Всякий серьезный мыслящий материалист должен признать: 1) что переход в действие материи, ощущения - в мысль, чувство и желание не только непонятно, но тем становится таинственнее, чем дальше идет изучение по этому пути, что ясное знание этого перехода никогда не может быть приобретено человеком, что все изучение на этом пути приводит только к убеждению, что мысли, чувства и желания находятся в зависимости от ощущения, но что зависимость эта неизвестна, т. е. что они не случайны, но непостижимы, т. е. что они находится в премудрой власти божией;

и 2) то, что если даже зависимость мыслей, чувств и желаний от ощущений была бы ясно определена, если бы было доказано, что сознание есть только цвет организма (и доказано, что организм есть необходимая форма жизни) (*). Одним словом, признавая все то, что признают самые крайние материалисты, всякий мыслящий материалист должен сознаться, что те материальные причины воздействия на человека, производящие его мысли, чувства и желания, взяты слишком тесно, что всякая материальная причина имеет по самому свойству своему в основе другую причину, раздвояющуюся в пространстве и времени. И всякая другая причина имеет в основе третью и т. д. до бесконечности, и что поэтому отыскивать зависимость или причины на этом пути не только ведет далеко, но по самому свойству своему, очевидно, невозможно. Чтобы объяснить то, что я пишу теперь, необходимо показать, что ряд впечатлений и ощущений произвел во мне мысли, которые я излагаю, то чувство волнения, которое испытываю, и то желание писать, которое я привожу в исполнение. Положим, что все ощущения были бы найдены и указаны. Но невольно следует другой ряд вопросов, что произвело эти ощущения?
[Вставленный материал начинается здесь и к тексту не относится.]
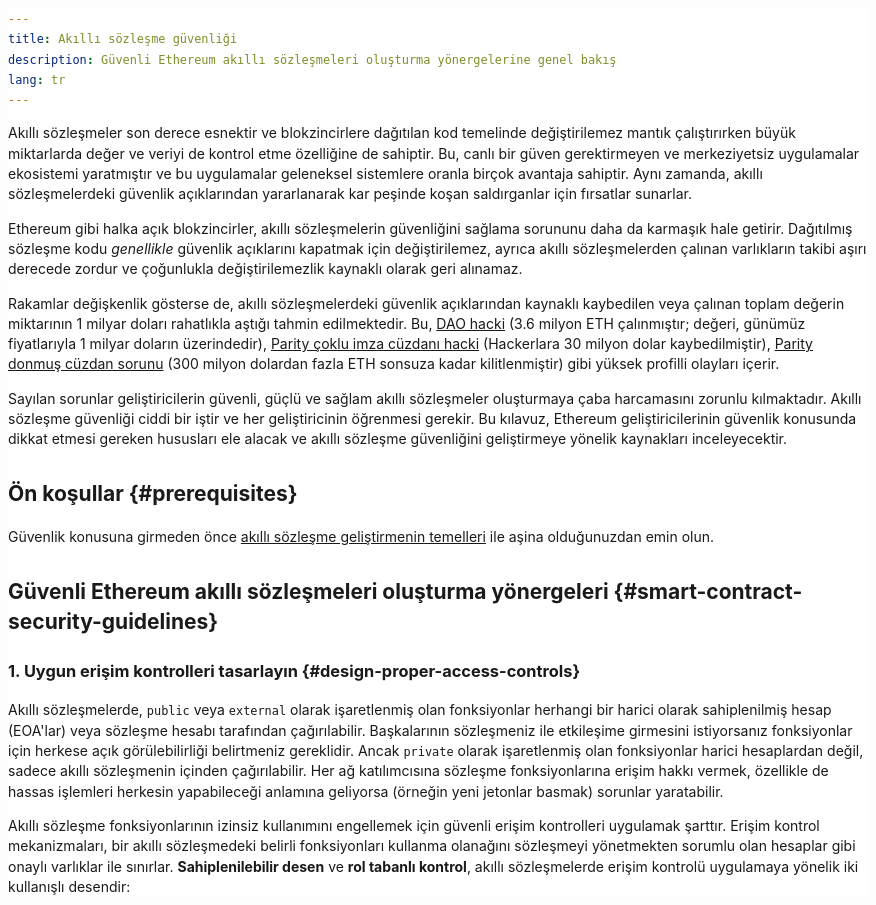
 ```yaml
---
title: Akıllı sözleşme güvenliği
description: Güvenli Ethereum akıllı sözleşmeleri oluşturma yönergelerine genel bakış
lang: tr
---
```


Akıllı sözleşmeler son derece esnektir ve blokzincirlere dağıtılan kod temelinde değiştirilemez mantık çalıştırırken büyük miktarlarda değer ve veriyi de kontrol etme özelliğine de sahiptir. Bu, canlı bir güven gerektirmeyen ve merkeziyetsiz uygulamalar ekosistemi yaratmıştır ve bu uygulamalar geleneksel sistemlere oranla birçok avantaja sahiptir. Aynı zamanda, akıllı sözleşmelerdeki güvenlik açıklarından yararlanarak kar peşinde koşan saldırganlar için fırsatlar sunarlar.

Ethereum gibi halka açık blokzincirler, akıllı sözleşmelerin güvenliğini sağlama sorununu daha da karmaşık hale getirir. Dağıtılmış sözleşme kodu _genellikle_ güvenlik açıklarını kapatmak için değiştirilemez, ayrıca akıllı sözleşmelerden çalınan varlıkların takibi aşırı derecede zordur ve çoğunlukla değiştirilemezlik kaynaklı olarak geri alınamaz.

Rakamlar değişkenlik gösterse de, akıllı sözleşmelerdeki güvenlik açıklarından kaynaklı kaybedilen veya çalınan toplam değerin miktarının 1 milyar doları rahatlıkla aştığı tahmin edilmektedir. Bu, [DAO hacki](https://hackingdistributed.com/2016/06/18/analysis-of-the-dao-exploit/) (3.6 milyon ETH çalınmıştır; değeri, günümüz fiyatlarıyla 1 milyar doların üzerindedir), [Parity çoklu imza cüzdanı hacki](https://www.coindesk.com/markets/2017/07/19/30-million-ether-reported-stolen-due-to-parity-wallet-breach) (Hackerlara 30 milyon dolar kaybedilmiştir), [Parity donmuş cüzdan sorunu](https://www.theguardian.com/technology/2017/nov/08/cryptocurrency-300m-dollars-stolen-bug-ether) (300 milyon dolardan fazla ETH sonsuza kadar kilitlenmiştir) gibi yüksek profilli olayları içerir.

Sayılan sorunlar geliştiricilerin güvenli, güçlü ve sağlam akıllı sözleşmeler oluşturmaya çaba harcamasını zorunlu kılmaktadır. Akıllı sözleşme güvenliği ciddi bir iştir ve her geliştiricinin öğrenmesi gerekir. Bu kılavuz, Ethereum geliştiricilerinin güvenlik konusunda dikkat etmesi gereken hususları ele alacak ve akıllı sözleşme güvenliğini geliştirmeye yönelik kaynakları inceleyecektir.

## Ön koşullar {#prerequisites}

Güvenlik konusuna girmeden önce [akıllı sözleşme geliştirmenin temelleri](/developers/docs/smart-contracts/) ile aşina olduğunuzdan emin olun.

## Güvenli Ethereum akıllı sözleşmeleri oluşturma yönergeleri {#smart-contract-security-guidelines}

### 1. Uygun erişim kontrolleri tasarlayın {#design-proper-access-controls}

Akıllı sözleşmelerde, `public` veya `external` olarak işaretlenmiş olan fonksiyonlar herhangi bir harici olarak sahiplenilmiş hesap (EOA'lar) veya sözleşme hesabı tarafından çağırılabilir. Başkalarının sözleşmeniz ile etkileşime girmesini istiyorsanız fonksiyonlar için herkese açık görülebilirliği belirtmeniz gereklidir. Ancak `private` olarak işaretlenmiş olan fonksiyonlar harici hesaplardan değil, sadece akıllı sözleşmenin içinden çağırılabilir. Her ağ katılımcısına sözleşme fonksiyonlarına erişim hakkı vermek, özellikle de hassas işlemleri herkesin yapabileceği anlamına geliyorsa (örneğin yeni jetonlar basmak) sorunlar yaratabilir.

Akıllı sözleşme fonksiyonlarının izinsiz kullanımını engellemek için güvenli erişim kontrolleri uygulamak şarttır. Erişim kontrol mekanizmaları, bir akıllı sözleşmedeki belirli fonksiyonları kullanma olanağını sözleşmeyi yönetmekten sorumlu olan hesaplar gibi onaylı varlıklar ile sınırlar. **Sahiplenilebilir desen** ve **rol tabanlı kontrol**, akıllı sözleşmelerde erişim kontrolü uygulamaya yönelik iki kullanışlı desendir:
(* Я говорю для себя бессмысленные слова, но говорю их, зная, что материалисты связывают с ними какое-то значение. *)

Что образовало мою личность, мои прирожденные способности? И очевидно, что, восходя от причины к причине, я дохожу до вертящегося куска в пространстве. Но вертящийся кусок точно так же, как и рефлекс, требует своего объяснения. И очевидно, что я тотчас же утыкаюсь в бесконечность безразличного пространства и времени и в беспричинную причину, т. е. прихожу к признанию вездесущего, вечного, беспричинного бога.

Заблуждение материалистов в первом случае, когда они хотят и надеются изучением нервов и мозга показать переход ощущения в мысль, чувство и волю, зиждется на введении величины бесконечно малого в уравнение. Они надеются, что микроскопическое изучение откроет им истину. То же, что не откроет, то предполагается бесконечно малым.

Во втором случае, объясняя все причины, они говорят о бесконечно великих периодах времени. Искренний, мыслящий и не упрямый материалист должен признать, что он, расходясь с учением идеалистов, утверждающих, что есть один дух, ни на волос не расходится с учением религии и только подтверждает то, что говорит религия: что мы все находимся во власти божией, что волос не спадет и чувство не придет без воли божией, и что воля бога непостижимая и мудрая. Непостижимость ее очевиднее для ученого, мыслящего материалиста, чем для неученого, ибо, исследуя путь своего изыскания, материалист не может не видеть невозможность постигновения всего, так как перед ним всегда открыта бесконечность. Мудрость этой воли он знает не по догадке и инстинкту, только как видит неученый, но по той разумной зависимости, которую он находит в той, хотя и бесконечно малой, но все-таки определенной области, которую он мог исследовать.